(Data for processing):
((

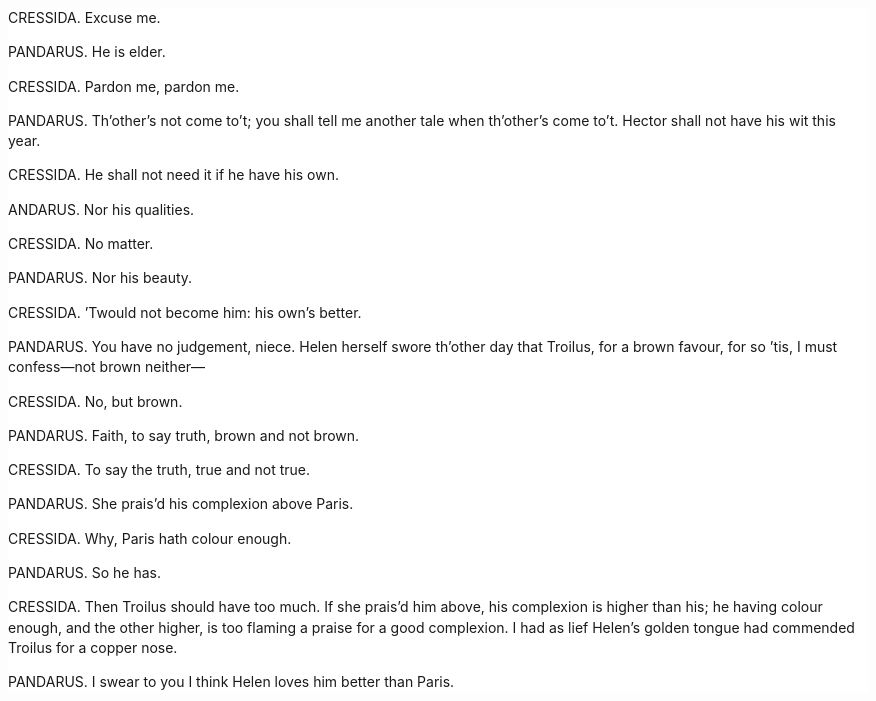 CRESSIDA.
Excuse me.

PANDARUS.
He is elder.

CRESSIDA.
Pardon me, pardon me.

PANDARUS.
Th’other’s not come to’t; you shall tell me another tale when
th’other’s come to’t. Hector shall not have his wit this year.

CRESSIDA.
He shall not need it if he have his own.

ANDARUS.
Nor his qualities.

CRESSIDA.
No matter.

PANDARUS.
Nor his beauty.

CRESSIDA.
’Twould not become him: his own’s better.

PANDARUS.
You have no judgement, niece. Helen herself swore th’other day that
Troilus, for a brown favour, for so ’tis, I must confess—not brown
neither—

CRESSIDA.
No, but brown.

PANDARUS.
Faith, to say truth, brown and not brown.

CRESSIDA.
To say the truth, true and not true.

PANDARUS.
She prais’d his complexion above Paris.

CRESSIDA.
Why, Paris hath colour enough.

PANDARUS.
So he has.

CRESSIDA.
Then Troilus should have too much. If she prais’d him above, his
complexion is higher than his; he having colour enough, and the other
higher, is too flaming a praise for a good complexion. I had as lief
Helen’s golden tongue had commended Troilus for a copper nose.

PANDARUS.
I swear to you I think Helen loves him better than Paris.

))

(Task item): The reply should hold the lines from the top of the records through the line containing "Nor his beauty.", reproduced exactly, and no pictures.

(Answer):
 CRESSIDA.
Excuse me.

PANDARUS.
He is elder.

CRESSIDA.
Pardon me, pardon me.

PANDARUS.
Th’other’s not come to’t; you shall tell me another tale when
th’other’s come to’t. Hector shall not have his wit this year.

CRESSIDA.
He shall not need it if he have his own.

ANDARUS.
Nor his qualities.

CRESSIDA.
No matter.

PANDARUS.
Nor his beauty.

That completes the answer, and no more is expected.